The shift from humans doing data work to agents doing it happened faster than most engineering teams have caught up with. Two years ago, wrangling messy data from multiple sources into something a downstream process could consume was a manual slog. Today, that task gets handed to an agent while the engineer moves on to something else. The pipeline did not get smaller. The operator changed.
Gabriel Linero is a Lead Software Engineer at EPAM Systems, where his work on Spark optimization and cost architecture cut pipeline runtimes in half and reduced AWS data pipeline costs by 30 percent. Earlier roles at Perficient Latin America included a migration to Databricks that delivered a 10x reduction in query latency and an end-to-end data quality framework that dropped unexpected model failures by 60 percent. He is now pursuing a Master's in Computer Science at the University of Southern California while watching the ground shift beneath the discipline he has spent his career in.
"With multi-agent architectures, you can delegate each step of a data or ML pipeline to specialized agents, run them in parallel, and consolidate the results. What used to be manual work is now fully automated," says Linero.
How the work gets distributed: "A single agent receives the task and decides, I cannot handle this myself. I need someone on the front end, someone on the back end, someone on integrations. Based on that single prompt, it provides context to each agent to focus only on its specific task," Linero says. A recent sprint building a full web application ran on 10 to 20 coordinated agents working in parallel.
Exploration is the ideal entry point: Read-only access, low blast radius. "You provide read access and let the agent explore your data platform. It is perfect for ramping up on a new codebase because the risk is very low." Production changes are a different story. Linero insists human review stays in the loop before anything ships, and he warns against letting agents push directly to main branches or trigger automated CI/CD without a verification gate.
This orchestration layer is itself being automated, Linero notes. The question of how many agents to spawn for a given task used to be an engineering decision. Now a coordinating "manager" agent makes that call based on exploratory context, spinning up specialists the way a team lead assigns tickets.
Context is the whole game: Thin prompts produce hallucinations that propagate down the chain, and once a bad assumption enters step one, the rest of the pipeline inherits it. Linero's fix is to stop pasting ticket descriptions into a prompt box and start wiring agents directly into the systems where context actually lives. "Most Jira descriptions assume the reader already has context, so they skip details. If you copy-paste that into a model, it might work or it might not. But if you connect directly to Jira through an MCP server or API, the agent can read the ticket, the related tickets, the comments, and the parent spike.
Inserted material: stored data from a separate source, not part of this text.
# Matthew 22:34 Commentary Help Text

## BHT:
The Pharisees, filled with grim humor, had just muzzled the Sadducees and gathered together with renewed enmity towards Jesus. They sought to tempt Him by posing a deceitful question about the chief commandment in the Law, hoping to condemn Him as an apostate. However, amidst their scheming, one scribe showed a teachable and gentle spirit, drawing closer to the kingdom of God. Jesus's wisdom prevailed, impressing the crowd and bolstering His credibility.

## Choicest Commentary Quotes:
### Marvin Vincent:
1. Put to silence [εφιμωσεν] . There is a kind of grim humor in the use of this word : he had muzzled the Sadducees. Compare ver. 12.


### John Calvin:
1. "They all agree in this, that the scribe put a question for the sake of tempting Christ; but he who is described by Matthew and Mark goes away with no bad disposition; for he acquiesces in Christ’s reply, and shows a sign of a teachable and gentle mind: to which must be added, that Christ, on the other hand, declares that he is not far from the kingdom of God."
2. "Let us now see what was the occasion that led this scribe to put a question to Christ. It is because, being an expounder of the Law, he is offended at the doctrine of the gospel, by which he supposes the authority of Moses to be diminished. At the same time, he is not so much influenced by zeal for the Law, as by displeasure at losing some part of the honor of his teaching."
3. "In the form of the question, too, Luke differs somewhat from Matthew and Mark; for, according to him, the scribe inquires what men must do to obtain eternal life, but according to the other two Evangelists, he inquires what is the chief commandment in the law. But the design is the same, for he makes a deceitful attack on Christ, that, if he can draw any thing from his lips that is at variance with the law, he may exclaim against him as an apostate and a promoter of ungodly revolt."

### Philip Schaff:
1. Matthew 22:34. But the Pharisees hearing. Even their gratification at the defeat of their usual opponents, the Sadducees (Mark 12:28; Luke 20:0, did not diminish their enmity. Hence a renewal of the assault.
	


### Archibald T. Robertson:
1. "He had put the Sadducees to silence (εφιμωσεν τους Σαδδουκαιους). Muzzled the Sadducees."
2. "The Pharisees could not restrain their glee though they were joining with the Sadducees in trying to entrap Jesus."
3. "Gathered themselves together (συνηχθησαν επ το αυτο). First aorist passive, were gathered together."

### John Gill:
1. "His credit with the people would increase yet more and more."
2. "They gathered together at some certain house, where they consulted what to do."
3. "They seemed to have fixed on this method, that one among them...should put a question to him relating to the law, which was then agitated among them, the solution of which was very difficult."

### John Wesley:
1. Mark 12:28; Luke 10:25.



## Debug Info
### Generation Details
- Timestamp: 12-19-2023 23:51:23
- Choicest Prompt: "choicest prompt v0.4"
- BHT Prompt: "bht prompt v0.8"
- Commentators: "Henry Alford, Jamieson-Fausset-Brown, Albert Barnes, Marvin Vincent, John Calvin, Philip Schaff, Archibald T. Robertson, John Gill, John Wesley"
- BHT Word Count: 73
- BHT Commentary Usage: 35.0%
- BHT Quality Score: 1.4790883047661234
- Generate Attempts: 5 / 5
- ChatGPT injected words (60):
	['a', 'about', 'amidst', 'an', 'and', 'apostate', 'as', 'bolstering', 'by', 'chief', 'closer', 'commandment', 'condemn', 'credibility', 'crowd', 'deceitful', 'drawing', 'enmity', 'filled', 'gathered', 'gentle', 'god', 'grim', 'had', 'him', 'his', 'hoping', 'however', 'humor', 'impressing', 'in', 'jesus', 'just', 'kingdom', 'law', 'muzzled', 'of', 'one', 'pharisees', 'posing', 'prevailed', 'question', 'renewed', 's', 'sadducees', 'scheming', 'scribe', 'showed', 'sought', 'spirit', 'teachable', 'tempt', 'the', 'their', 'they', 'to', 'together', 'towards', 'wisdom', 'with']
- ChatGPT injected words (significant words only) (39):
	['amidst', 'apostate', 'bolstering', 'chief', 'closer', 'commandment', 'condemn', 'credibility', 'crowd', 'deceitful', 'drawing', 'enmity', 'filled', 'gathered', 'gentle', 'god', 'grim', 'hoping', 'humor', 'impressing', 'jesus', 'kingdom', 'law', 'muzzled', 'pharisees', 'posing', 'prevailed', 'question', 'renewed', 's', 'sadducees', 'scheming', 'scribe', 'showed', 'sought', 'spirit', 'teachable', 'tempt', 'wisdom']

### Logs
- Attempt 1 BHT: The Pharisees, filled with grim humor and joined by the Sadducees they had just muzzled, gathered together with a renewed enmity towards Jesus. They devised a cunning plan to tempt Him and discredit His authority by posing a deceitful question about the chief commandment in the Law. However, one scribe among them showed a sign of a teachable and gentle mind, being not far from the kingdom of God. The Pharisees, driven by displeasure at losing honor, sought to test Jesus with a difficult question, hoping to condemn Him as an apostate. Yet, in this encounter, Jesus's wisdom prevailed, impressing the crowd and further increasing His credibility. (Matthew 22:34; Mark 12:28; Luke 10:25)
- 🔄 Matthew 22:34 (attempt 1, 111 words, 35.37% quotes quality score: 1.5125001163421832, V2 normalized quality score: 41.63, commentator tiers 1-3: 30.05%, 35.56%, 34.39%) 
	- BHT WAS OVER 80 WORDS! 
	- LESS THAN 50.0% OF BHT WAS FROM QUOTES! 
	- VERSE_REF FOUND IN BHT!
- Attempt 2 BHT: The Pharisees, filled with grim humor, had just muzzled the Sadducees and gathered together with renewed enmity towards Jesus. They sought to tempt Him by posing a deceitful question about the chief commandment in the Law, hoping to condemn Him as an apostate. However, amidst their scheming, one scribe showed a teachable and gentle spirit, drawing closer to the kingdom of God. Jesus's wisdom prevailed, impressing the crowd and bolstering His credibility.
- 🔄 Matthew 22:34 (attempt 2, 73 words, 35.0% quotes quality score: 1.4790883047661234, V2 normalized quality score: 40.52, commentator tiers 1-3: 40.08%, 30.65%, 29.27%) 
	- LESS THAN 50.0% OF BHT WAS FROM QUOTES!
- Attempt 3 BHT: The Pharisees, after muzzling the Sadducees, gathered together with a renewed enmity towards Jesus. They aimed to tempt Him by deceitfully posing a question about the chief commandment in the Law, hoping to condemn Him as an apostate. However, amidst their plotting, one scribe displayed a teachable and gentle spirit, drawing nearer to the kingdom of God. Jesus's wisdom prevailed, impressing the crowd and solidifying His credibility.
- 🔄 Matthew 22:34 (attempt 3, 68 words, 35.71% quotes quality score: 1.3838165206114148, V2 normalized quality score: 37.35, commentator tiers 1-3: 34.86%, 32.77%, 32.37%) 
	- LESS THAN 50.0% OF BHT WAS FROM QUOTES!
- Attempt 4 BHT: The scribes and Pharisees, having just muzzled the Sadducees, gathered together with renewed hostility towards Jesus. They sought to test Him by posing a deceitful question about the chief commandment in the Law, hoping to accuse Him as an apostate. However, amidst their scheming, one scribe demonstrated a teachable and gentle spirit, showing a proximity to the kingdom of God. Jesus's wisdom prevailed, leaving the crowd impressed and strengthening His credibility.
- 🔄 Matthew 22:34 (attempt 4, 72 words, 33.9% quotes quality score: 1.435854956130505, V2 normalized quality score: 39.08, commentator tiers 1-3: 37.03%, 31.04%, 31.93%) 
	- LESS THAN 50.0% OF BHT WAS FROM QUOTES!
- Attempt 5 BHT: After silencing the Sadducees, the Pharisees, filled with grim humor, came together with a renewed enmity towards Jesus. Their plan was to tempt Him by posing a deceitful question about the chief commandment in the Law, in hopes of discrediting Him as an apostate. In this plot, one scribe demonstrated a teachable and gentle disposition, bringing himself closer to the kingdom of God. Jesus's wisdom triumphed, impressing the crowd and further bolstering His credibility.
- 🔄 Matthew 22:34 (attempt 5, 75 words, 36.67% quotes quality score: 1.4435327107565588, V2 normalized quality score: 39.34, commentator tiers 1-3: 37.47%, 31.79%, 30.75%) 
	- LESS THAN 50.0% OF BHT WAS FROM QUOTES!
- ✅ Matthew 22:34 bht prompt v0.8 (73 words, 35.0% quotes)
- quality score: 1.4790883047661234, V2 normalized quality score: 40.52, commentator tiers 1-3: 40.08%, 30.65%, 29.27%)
It collects real context about how your team actually works."
Feedback loops beat one-shot prompts: Giving agents tools that let them test, observe, and adjust produces more deterministic behavior than hoping the first generation lands. Without that loop, a hallucination in an early step quietly corrupts every downstream task, and the agent rarely catches its own mistake on the way back through.
The same discipline extends to cost. The default instinct is to reach for the most capable model every time, and Linero argues that is how token budgets vanish overnight.
Tier models to the task: "I do not use Opus for everything. Most tasks do not require it. I use Haiku for most work and save the most intelligent model for complex orchestration, like spawning other agents."
Prompt shape drives spend: "Just saying 'give me a concise summary' instead of 'give me a summary' can greatly reduce tokens. Most people do not think about that." Quota-based subscriptions, he adds, force engineers to develop the habit the way a Spark job forces you to think about cluster sizing.
The through-line connects directly to the cost engineering work Linero has been doing for years. Migrating Spark workloads from EMR Serverless to EMR on EKS, or refactoring small jobs into native Python on a single Kubernetes pod, required the same instinct he now applies to model selection. The workload tells you what it needs. Overprovisioning is a choice.
What makes the agent shift interesting is not that the work is new. It is that the discipline is the same, applied to a different layer of the stack. The engineers who already know how to scope, instrument, and constrain a system are the ones who will build agent fleets that actually ship. The rest will spend a lot of tokens discovering the hard way that autonomy without boundaries is just expensive chaos.